Hong Kong’s tender for a rare land site on The Peak receives ‘unenthusiastic’ response of just five bids
A luxury residential site on The Peak received just five bids from property developers, reflecting a cooling appetite for risk as market sentiment continues to soften amid the worsening US-China trade war, rising financing costs and a sharp decline in the stock market, according to one expert.
Thomas Lam, executive director of Knight Frank, said the large scale of the site, and the funds required to adequately develop it, combined with the availability of other upcoming tenders, were among the reasons only a handful of bids were received despite the rarity of the land.
“The response was not enthusiastic because of the scale of development and the cost,” he said. “Headwinds such as the US-China trade war and the vacancy tax, which will increase holding costs, are also in play.”
The Lands Department said the five bids were received by the noon deadline on Friday.
Four of the bids were submitted by major Hong Kong developers, including Sun Hung Kai Properties, Henderson Land Development, CK Asset Holdings and K Wah International.
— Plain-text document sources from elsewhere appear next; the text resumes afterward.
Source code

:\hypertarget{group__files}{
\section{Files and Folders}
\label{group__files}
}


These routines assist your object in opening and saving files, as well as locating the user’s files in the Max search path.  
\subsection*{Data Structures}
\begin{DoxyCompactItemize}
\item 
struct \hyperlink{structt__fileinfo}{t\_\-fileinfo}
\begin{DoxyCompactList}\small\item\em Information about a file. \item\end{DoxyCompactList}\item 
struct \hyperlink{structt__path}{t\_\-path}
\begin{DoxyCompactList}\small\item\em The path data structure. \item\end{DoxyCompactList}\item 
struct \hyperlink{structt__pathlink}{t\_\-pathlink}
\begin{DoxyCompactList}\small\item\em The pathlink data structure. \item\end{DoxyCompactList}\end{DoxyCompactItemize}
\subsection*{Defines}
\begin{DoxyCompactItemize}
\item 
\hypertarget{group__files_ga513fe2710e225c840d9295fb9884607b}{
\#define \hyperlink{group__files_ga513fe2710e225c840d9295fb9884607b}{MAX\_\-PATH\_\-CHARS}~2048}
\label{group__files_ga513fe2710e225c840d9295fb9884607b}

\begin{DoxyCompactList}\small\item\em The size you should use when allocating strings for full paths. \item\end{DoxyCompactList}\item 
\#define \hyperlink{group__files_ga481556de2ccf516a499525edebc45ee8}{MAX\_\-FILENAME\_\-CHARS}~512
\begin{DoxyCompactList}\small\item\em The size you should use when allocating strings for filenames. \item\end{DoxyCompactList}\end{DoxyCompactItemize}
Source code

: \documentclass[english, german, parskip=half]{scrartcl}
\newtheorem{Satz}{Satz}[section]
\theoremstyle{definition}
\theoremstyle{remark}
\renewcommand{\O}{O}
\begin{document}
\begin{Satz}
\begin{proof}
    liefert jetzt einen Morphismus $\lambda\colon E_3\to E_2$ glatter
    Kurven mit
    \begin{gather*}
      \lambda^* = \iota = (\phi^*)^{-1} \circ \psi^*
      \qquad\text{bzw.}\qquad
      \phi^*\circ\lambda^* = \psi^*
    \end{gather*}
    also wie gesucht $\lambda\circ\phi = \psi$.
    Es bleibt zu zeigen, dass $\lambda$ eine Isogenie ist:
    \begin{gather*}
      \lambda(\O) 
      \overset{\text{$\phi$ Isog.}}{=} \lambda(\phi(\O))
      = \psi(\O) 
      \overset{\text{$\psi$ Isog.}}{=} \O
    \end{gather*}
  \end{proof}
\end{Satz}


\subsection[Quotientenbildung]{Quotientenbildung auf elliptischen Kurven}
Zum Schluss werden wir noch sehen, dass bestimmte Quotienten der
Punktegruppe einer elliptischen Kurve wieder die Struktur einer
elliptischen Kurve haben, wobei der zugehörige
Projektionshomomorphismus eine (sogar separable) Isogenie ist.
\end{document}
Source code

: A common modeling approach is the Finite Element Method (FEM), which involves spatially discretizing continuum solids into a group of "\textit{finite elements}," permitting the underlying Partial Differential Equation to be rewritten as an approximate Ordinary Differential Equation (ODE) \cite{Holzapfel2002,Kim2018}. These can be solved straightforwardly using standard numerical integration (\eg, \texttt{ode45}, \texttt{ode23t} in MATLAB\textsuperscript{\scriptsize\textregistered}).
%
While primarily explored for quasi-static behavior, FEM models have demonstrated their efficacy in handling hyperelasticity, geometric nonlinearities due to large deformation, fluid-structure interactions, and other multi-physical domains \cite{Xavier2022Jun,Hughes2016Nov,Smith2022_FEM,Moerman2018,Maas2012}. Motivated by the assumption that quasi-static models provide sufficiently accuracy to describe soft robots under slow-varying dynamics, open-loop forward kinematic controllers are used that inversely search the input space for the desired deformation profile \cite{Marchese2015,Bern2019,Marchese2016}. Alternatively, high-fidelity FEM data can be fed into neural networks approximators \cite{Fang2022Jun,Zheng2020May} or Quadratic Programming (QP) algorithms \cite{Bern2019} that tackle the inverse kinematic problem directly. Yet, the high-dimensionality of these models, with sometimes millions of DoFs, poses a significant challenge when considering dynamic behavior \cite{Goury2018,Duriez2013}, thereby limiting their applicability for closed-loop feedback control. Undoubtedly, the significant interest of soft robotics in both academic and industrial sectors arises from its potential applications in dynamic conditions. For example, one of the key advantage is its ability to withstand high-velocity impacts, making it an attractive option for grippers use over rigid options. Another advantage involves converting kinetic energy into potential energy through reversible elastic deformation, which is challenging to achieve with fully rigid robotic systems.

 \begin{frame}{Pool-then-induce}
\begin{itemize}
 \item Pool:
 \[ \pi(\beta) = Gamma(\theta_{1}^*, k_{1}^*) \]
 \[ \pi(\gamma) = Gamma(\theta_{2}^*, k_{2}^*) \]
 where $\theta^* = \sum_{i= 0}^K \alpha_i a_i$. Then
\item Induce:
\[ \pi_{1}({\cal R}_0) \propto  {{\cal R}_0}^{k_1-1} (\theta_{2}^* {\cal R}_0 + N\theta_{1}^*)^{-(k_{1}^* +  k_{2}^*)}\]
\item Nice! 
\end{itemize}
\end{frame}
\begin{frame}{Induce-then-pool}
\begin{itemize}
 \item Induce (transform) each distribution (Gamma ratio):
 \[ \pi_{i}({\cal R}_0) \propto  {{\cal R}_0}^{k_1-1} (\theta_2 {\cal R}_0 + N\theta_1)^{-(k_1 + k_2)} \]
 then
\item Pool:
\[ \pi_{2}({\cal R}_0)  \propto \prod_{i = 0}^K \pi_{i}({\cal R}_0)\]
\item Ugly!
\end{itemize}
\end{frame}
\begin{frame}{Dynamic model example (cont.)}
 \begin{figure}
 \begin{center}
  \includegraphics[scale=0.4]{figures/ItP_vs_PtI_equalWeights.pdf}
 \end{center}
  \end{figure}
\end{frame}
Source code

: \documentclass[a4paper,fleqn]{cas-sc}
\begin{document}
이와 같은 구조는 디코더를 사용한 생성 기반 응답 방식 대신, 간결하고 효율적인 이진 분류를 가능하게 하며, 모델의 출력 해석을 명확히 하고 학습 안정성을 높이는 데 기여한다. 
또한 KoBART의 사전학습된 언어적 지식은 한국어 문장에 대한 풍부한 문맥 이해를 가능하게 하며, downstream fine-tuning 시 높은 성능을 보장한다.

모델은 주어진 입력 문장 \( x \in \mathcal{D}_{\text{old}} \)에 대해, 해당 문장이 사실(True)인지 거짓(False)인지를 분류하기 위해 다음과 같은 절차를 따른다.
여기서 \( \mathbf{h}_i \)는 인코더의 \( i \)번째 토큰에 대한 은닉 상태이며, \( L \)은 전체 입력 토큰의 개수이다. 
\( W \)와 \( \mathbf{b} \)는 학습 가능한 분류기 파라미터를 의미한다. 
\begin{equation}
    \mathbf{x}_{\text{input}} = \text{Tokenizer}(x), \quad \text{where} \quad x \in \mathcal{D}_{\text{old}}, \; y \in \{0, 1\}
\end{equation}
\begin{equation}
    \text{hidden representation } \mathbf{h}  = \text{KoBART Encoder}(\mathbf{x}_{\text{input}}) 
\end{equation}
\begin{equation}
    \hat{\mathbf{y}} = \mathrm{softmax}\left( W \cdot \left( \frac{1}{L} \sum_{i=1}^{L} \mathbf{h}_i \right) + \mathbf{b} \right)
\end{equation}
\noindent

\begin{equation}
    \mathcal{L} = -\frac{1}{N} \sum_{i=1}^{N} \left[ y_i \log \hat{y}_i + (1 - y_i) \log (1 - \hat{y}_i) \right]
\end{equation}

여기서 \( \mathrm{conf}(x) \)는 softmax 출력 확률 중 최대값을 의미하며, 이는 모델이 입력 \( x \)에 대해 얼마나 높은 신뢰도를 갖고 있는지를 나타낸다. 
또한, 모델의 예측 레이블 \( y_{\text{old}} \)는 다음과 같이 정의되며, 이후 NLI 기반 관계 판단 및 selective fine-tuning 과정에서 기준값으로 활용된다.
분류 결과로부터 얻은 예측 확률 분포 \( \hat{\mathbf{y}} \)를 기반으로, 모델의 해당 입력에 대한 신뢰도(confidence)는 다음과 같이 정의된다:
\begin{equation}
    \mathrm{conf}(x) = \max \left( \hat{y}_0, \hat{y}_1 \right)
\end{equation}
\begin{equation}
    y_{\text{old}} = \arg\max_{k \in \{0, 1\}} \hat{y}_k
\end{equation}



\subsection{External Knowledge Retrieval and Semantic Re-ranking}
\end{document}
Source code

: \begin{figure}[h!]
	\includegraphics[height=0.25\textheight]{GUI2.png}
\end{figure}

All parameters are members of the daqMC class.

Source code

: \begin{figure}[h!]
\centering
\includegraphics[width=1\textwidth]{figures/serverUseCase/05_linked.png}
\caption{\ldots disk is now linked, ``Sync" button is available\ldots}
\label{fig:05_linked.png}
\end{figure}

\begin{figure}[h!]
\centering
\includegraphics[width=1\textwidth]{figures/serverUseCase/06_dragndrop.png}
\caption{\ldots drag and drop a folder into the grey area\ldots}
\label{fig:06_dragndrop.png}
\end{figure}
One of the bids represented a consortium consisting of New World Development, Nan Fung Development, Chinachem Group, China Overseas Land & Investment and Wharf (Holdings).
Lam said property developers had alternative options among upcoming land tenders, including the second phase of Ho Man Tin Station and Kai Tak, the site of the former airport.
Capital controls imposed by Beijing to stem the outflow of yuan were believed to be a factor in deterring bids by mainland developers, according to Knight Frank.
“We are now seeing more partnerships being forged between Chinese mainland firms based in Hong Kong and Hong Kong local investors,” according to the consultancy.
The land parcel, located at 2, 4, 5, 8, 9 and 11 on Mansfield Road, represents the first time in eight years that the government has offered a site for tender on The Peak.
With gross floor area of up to 400,430 sq ft, the land is estimated to fetch up to HK$40 billion (US$5.1 billion), or HK$120,00 per sq ft.
The six residential towers on the site, now vacant, will be demolished as part of the redevelopment for luxury housing.
The completed flats are expected to fetch up to HK$200,000 per sq ft, while townhouses on the site will go for around HK$250,000 per sq ft, according to Colliers International.
“It is rare to see such a large piece of land in the area. The environment and view of the project is also good,” said Quinly Wan, director of Hong Kong properties development and leasing at K Wah. “Our company is optimistic on the luxury housing market. If we get the land, we will build large homes.”
Sun Hung Kai Properties prevailed in another lacklustre tender for a plot of residential land at Kai Tak, paying a record HK$25.16 billion (US$3.2 billion) for the city’s most expensive land parcel in Hong Kong in May.
In May last year, Henderson Land paid HK$23.28 billion (US$3 billion) for the government-owned Murray Road commercial plot in Central.